Given records:

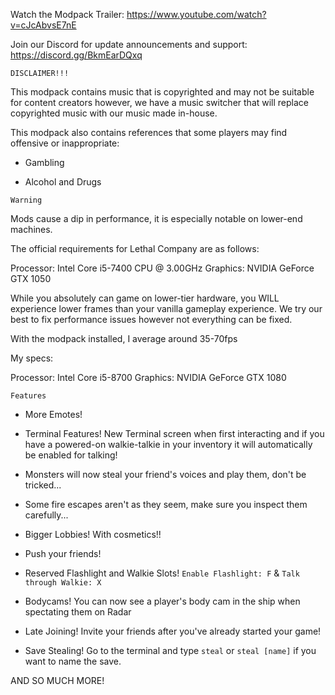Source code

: Watch the Modpack Trailer: https://www.youtube.com/watch?v=cJcAbvsE7nE

Join our Discord for update announcements and support: https://discord.gg/BkmEarDQxq

`DISCLAIMER!!!`

This modpack contains music that is copyrighted and may not be suitable for content creators however, we have a music switcher that will replace
copyrighted music with our music made in-house.

This modpack also contains references that some players may find offensive or inappropriate:

- Gambling

- Alcohol and Drugs

`Warning`

Mods cause a dip in performance, it is especially notable on lower-end machines. 

The official requirements for Lethal Company are as follows:

Processor: Intel Core i5-7400 CPU @ 3.00GHz
Graphics: NVIDIA GeForce GTX 1050

While you absolutely can game on lower-tier hardware, you WILL experience lower frames than your vanilla gameplay experience. We try our best to fix performance issues however not everything can be fixed. 

With the modpack installed, I average around 35-70fps

My specs: 

Processor: Intel Core i5-8700
Graphics: NVIDIA GeForce GTX 1080

`Features`

- More Emotes!

- Terminal Features! New Terminal screen when first interacting and if you have a powered-on walkie-talkie in your inventory it will automatically be enabled for talking!

- Monsters will now steal your friend's voices and play them, don't be tricked...

- Some fire escapes aren't as they seem, make sure you inspect them carefully...

- Bigger Lobbies! With cosmetics!!

- Push your friends!

- Reserved Flashlight and Walkie Slots! `Enable Flashlight: F` & `Talk through Walkie: X`

- Bodycams! You can now see a player's body cam in the ship when spectating them on Radar

- Late Joining! Invite your friends after you've already started your game!

- Save Stealing! Go to the terminal and type `steal` or `steal [name]` if you want to name the save.

AND SO MUCH MORE!

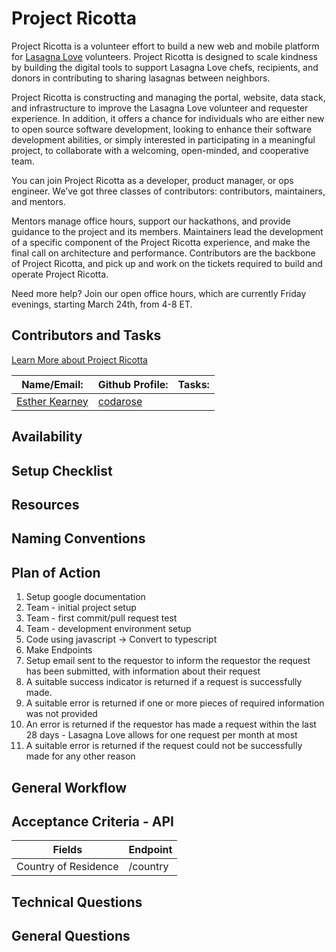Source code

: # Project Ricotta

Project Ricotta is a volunteer effort to build a new web and mobile platform for [Lasagna Love](https://www.lasagnalove.org) volunteers. Project Ricotta is designed to scale kindness by building the digital tools to support Lasagna Love chefs, recipients, and donors in contributing to sharing lasagnas between neighbors.

Project Ricotta is constructing and managing the portal, website, data stack, and infrastructure to improve the Lasagna Love volunteer and requester experience. In addition, it offers a chance for individuals who are either new to open source software development, looking to enhance their software development abilities, or simply interested in participating in a meaningful project, to collaborate with a welcoming, open-minded, and cooperative team.

You can join Project Ricotta as a developer, product manager, or ops engineer. We’ve got three classes of contributors: contributors, maintainers, and mentors.

Mentors manage office hours, support our hackathons, and provide guidance to the project and its members. Maintainers lead the development of a specific component of the Project Ricotta experience, and make the final call on architecture and performance. Contributors are the backbone of Project Ricotta, and pick up and work on the tickets required to build and operate Project Ricotta.

Need more help? Join our open office hours, which are currently Friday evenings, starting March 24th, from 4-8 ET.

## Contributors and Tasks

[Learn More about Project Ricotta](https://github.com/Lasagna-Love-Portal/project-ricotta)

| Name/Email: | Github Profile: | Tasks: |
| ------------- | ------------- | ------------ |
| [Esther Kearney](estherrose046@gmail.com) | [codarose](https://github.com/codarose) |  | test

## Availability



## Setup Checklist



## Resources



## Naming Conventions



## Plan of Action

1. Setup google documentation
2. Team - initial project setup
3. Team - first commit/pull request test  
4. Team - development environment setup 
5. Code using javascript → Convert to typescript
6. Make Endpoints
7. Setup email sent to the requestor to inform the requestor the request has been submitted, with information about their request
8. A suitable success indicator is returned if a request is successfully made.
9. A suitable error is returned if one or more pieces of required information was not provided
10. An error is returned if the requestor has made a request within the last 28 days - Lasagna Love allows for one request per month at most
11. A suitable error is returned if the request could not be successfully made for any other reason

## General Workflow



## Acceptance Criteria - API

| Fields               | Endpoint  |
| ---------------------| --------- |
| Country of Residence | /country  |


## Technical Questions



## General Questions




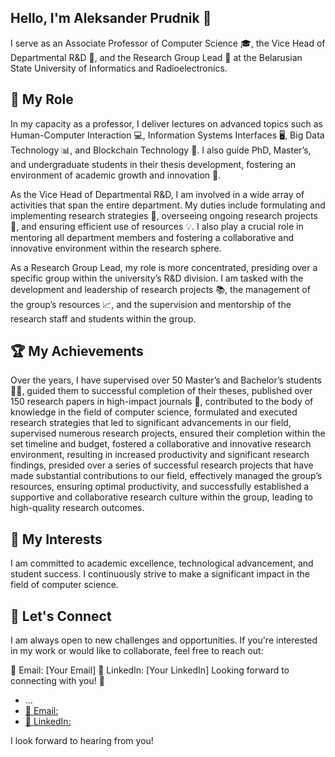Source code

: ## Hello, I'm Aleksander Prudnik 👋

I serve as an Associate Professor of Computer Science 🎓, the Vice Head of Departmental R&D 🚀, and the Research Group Lead 🧪 at the Belarusian State University of Informatics and Radioelectronics.

## 🎯 My Role
In my capacity as a professor, I deliver lectures on advanced topics such as Human-Computer Interaction 💻, Information Systems Interfaces 🖥️, Big Data Technology 📊, and Blockchain Technology 🔗. I also guide PhD, Master’s, and undergraduate students in their thesis development, fostering an environment of academic growth and innovation 🌱.

As the Vice Head of Departmental R&D, I am involved in a wide array of activities that span the entire department. My duties include formulating and implementing research strategies 📝, overseeing ongoing research projects 🔬, and ensuring efficient use of resources 💡. I also play a crucial role in mentoring all department members and fostering a collaborative and innovative environment within the research sphere.

As a Research Group Lead, my role is more concentrated, presiding over a specific group within the university’s R&D division. I am tasked with the development and leadership of research projects 📚, the management of the group’s resources 📈, and the supervision and mentorship of the research staff and students within the group.

## 🏆 My Achievements
Over the years, I have supervised over 50 Master’s and Bachelor’s students 👨‍🎓, guided them to successful completion of their theses, published over 150 research papers in high-impact journals 📖, contributed to the body of knowledge in the field of computer science, formulated and executed research strategies that led to significant advancements in our field, supervised numerous research projects, ensured their completion within the set timeline and budget, fostered a collaborative and innovative research environment, resulting in increased productivity and significant research findings, presided over a series of successful research projects that have made substantial contributions to our field, effectively managed the group’s resources, ensuring optimal productivity, and successfully established a supportive and collaborative research culture within the group, leading to high-quality research outcomes.

## 🚀 My Interests
I am committed to academic excellence, technological advancement, and student success. I continuously strive to make a significant impact in the field of computer science.

## 🤝 Let's Connect
I am always open to new challenges and opportunities. If you're interested in my work or would like to collaborate, feel free to reach out:

📧 Email: [Your Email]
🔗 LinkedIn: [Your LinkedIn]
Looking forward to connecting with you! 🌟
-  ...
- [📧 Email:](aleksander.prudnik@bsuir.by)
- [🔗 LinkedIn:](https://www.linkedin.com/in/aleksanderprudnik/)

I look forward to hearing from you!
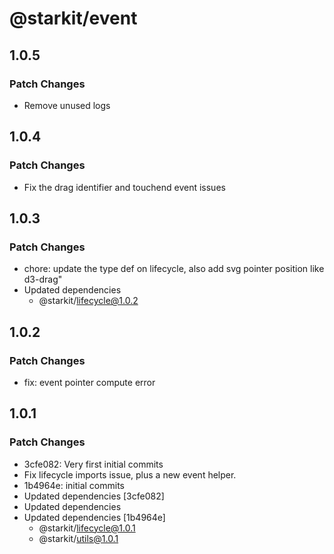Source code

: # @starkit/event

## 1.0.5

### Patch Changes

- Remove unused logs

## 1.0.4

### Patch Changes

- Fix the drag identifier and touchend event issues

## 1.0.3

### Patch Changes

- chore: update the type def on lifecycle, also add svg pointer position like d3-drag"
- Updated dependencies
  - @starkit/lifecycle@1.0.2

## 1.0.2

### Patch Changes

- fix: event pointer compute error

## 1.0.1

### Patch Changes

- 3cfe082: Very first initial commits
- Fix lifecycle imports issue, plus a new event helper.
- 1b4964e: initial commits
- Updated dependencies [3cfe082]
- Updated dependencies
- Updated dependencies [1b4964e]
  - @starkit/lifecycle@1.0.1
  - @starkit/utils@1.0.1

Problem requirements: Each record above should be repeated exactly, please, without pictures.

Answer to the problem:
Source code

: Watch the Modpack Trailer: https://www.youtube.com/watch?v=cJcAbvsE7nE

Join our Discord for update announcements and support: https://discord.gg/BkmEarDQxq

`DISCLAIMER!!!`

This modpack contains music that is copyrighted and may not be suitable for content creators however, we have a music switcher that will replace
copyrighted music with our music made in-house.

This modpack also contains references that some players may find offensive or inappropriate:

- Gambling

- Alcohol and Drugs

`Warning`

Mods cause a dip in performance, it is especially notable on lower-end machines. 

The official requirements for Lethal Company are as follows:

Processor: Intel Core i5-7400 CPU @ 3.00GHz
Graphics: NVIDIA GeForce GTX 1050

While you absolutely can game on lower-tier hardware, you WILL experience lower frames than your vanilla gameplay experience. We try our best to fix performance issues however not everything can be fixed. 

With the modpack installed, I average around 35-70fps

My specs: 

Processor: Intel Core i5-8700
Graphics: NVIDIA GeForce GTX 1080

`Features`

- More Emotes!

- Terminal Features! New Terminal screen when first interacting and if you have a powered-on walkie-talkie in your inventory it will automatically be enabled for talking!

- Monsters will now steal your friend's voices and play them, don't be tricked...

- Some fire escapes aren't as they seem, make sure you inspect them carefully...

- Bigger Lobbies! With cosmetics!!

- Push your friends!

- Reserved Flashlight and Walkie Slots! `Enable Flashlight: F` & `Talk through Walkie: X`

- Bodycams! You can now see a player's body cam in the ship when spectating them on Radar

- Late Joining! Invite your friends after you've already started your game!

- Save Stealing! Go to the terminal and type `steal` or `steal [name]` if you want to name the save.

AND SO MUCH MORE!

Source code

: # Project Ricotta

Project Ricotta is a volunteer effort to build a new web and mobile platform for [Lasagna Love](https://www.lasagnalove.org) volunteers. Project Ricotta is designed to scale kindness by building the digital tools to support Lasagna Love chefs, recipients, and donors in contributing to sharing lasagnas between neighbors.

Project Ricotta is constructing and managing the portal, website, data stack, and infrastructure to improve the Lasagna Love volunteer and requester experience. In addition, it offers a chance for individuals who are either new to open source software development, looking to enhance their software development abilities, or simply interested in participating in a meaningful project, to collaborate with a welcoming, open-minded, and cooperative team.

You can join Project Ricotta as a developer, product manager, or ops engineer. We’ve got three classes of contributors: contributors, maintainers, and mentors.

Mentors manage office hours, support our hackathons, and provide guidance to the project and its members. Maintainers lead the development of a specific component of the Project Ricotta experience, and make the final call on architecture and performance. Contributors are the backbone of Project Ricotta, and pick up and work on the tickets required to build and operate Project Ricotta.

Need more help? Join our open office hours, which are currently Friday evenings, starting March 24th, from 4-8 ET.

## Contributors and Tasks

[Learn More about Project Ricotta](https://github.com/Lasagna-Love-Portal/project-ricotta)

| Name/Email: | Github Profile: | Tasks: |
| ------------- | ------------- | ------------ |
| [Esther Kearney](estherrose046@gmail.com) | [codarose](https://github.com/codarose) |  | test

## Availability



## Setup Checklist



## Resources



## Naming Conventions



## Plan of Action

1. Setup google documentation
2. Team - initial project setup
3. Team - first commit/pull request test  
4. Team - development environment setup 
5. Code using javascript → Convert to typescript
6. Make Endpoints
7. Setup email sent to the requestor to inform the requestor the request has been submitted, with information about their request
8. A suitable success indicator is returned if a request is successfully made.
9. A suitable error is returned if one or more pieces of required information was not provided
10. An error is returned if the requestor has made a request within the last 28 days - Lasagna Love allows for one request per month at most
11. A suitable error is returned if the request could not be successfully made for any other reason

## General Workflow



## Acceptance Criteria - API

| Fields               | Endpoint  |
| ---------------------| --------- |
| Country of Residence | /country  |


## Technical Questions



## General Questions




Source code

: ## Hello, I'm Aleksander Prudnik 👋

I serve as an Associate Professor of Computer Science 🎓, the Vice Head of Departmental R&D 🚀, and the Research Group Lead 🧪 at the Belarusian State University of Informatics and Radioelectronics.

## 🎯 My Role
In my capacity as a professor, I deliver lectures on advanced topics such as Human-Computer Interaction 💻, Information Systems Interfaces 🖥️, Big Data Technology 📊, and Blockchain Technology 🔗. I also guide PhD, Master’s, and undergraduate students in their thesis development, fostering an environment of academic growth and innovation 🌱.

As the Vice Head of Departmental R&D, I am involved in a wide array of activities that span the entire department. My duties include formulating and implementing research strategies 📝, overseeing ongoing research projects 🔬, and ensuring efficient use of resources 💡. I also play a crucial role in mentoring all department members and fostering a collaborative and innovative environment within the research sphere.

As a Research Group Lead, my role is more concentrated, presiding over a specific group within the university’s R&D division. I am tasked with the development and leadership of research projects 📚, the management of the group’s resources 📈, and the supervision and mentorship of the research staff and students within the group.

## 🏆 My Achievements
Over the years, I have supervised over 50 Master’s and Bachelor’s students 👨‍🎓, guided them to successful completion of their theses, published over 150 research papers in high-impact journals 📖, contributed to the body of knowledge in the field of computer science, formulated and executed research strategies that led to significant advancements in our field, supervised numerous research projects, ensured their completion within the set timeline and budget, fostered a collaborative and innovative research environment, resulting in increased productivity and significant research findings, presided over a series of successful research projects that have made substantial contributions to our field, effectively managed the group’s resources, ensuring optimal productivity, and successfully established a supportive and collaborative research culture within the group, leading to high-quality research outcomes.

## 🚀 My Interests
I am committed to academic excellence, technological advancement, and student success. I continuously strive to make a significant impact in the field of computer science.

## 🤝 Let's Connect
I am always open to new challenges and opportunities. If you're interested in my work or would like to collaborate, feel free to reach out:

📧 Email: [Your Email]
🔗 LinkedIn: [Your LinkedIn]
Looking forward to connecting with you! 🌟
-  ...
- [📧 Email:](aleksander.prudnik@bsuir.by)
- [🔗 LinkedIn:](https://www.linkedin.com/in/aleksanderprudnik/)

I look forward to hearing from you!
Source code

: # @starkit/event

## 1.0.5

### Patch Changes

- Remove unused logs

## 1.0.4

### Patch Changes

- Fix the drag identifier and touchend event issues

## 1.0.3

### Patch Changes

- chore: update the type def on lifecycle, also add svg pointer position like d3-drag"
- Updated dependencies
  - @starkit/lifecycle@1.0.2

## 1.0.2

### Patch Changes

- fix: event pointer compute error

## 1.0.1

### Patch Changes

- 3cfe082: Very first initial commits
- Fix lifecycle imports issue, plus a new event helper.
- 1b4964e: initial commits
- Updated dependencies [3cfe082]
- Updated dependencies
- Updated dependencies [1b4964e]
  - @starkit/lifecycle@1.0.1
  - @starkit/utils@1.0.1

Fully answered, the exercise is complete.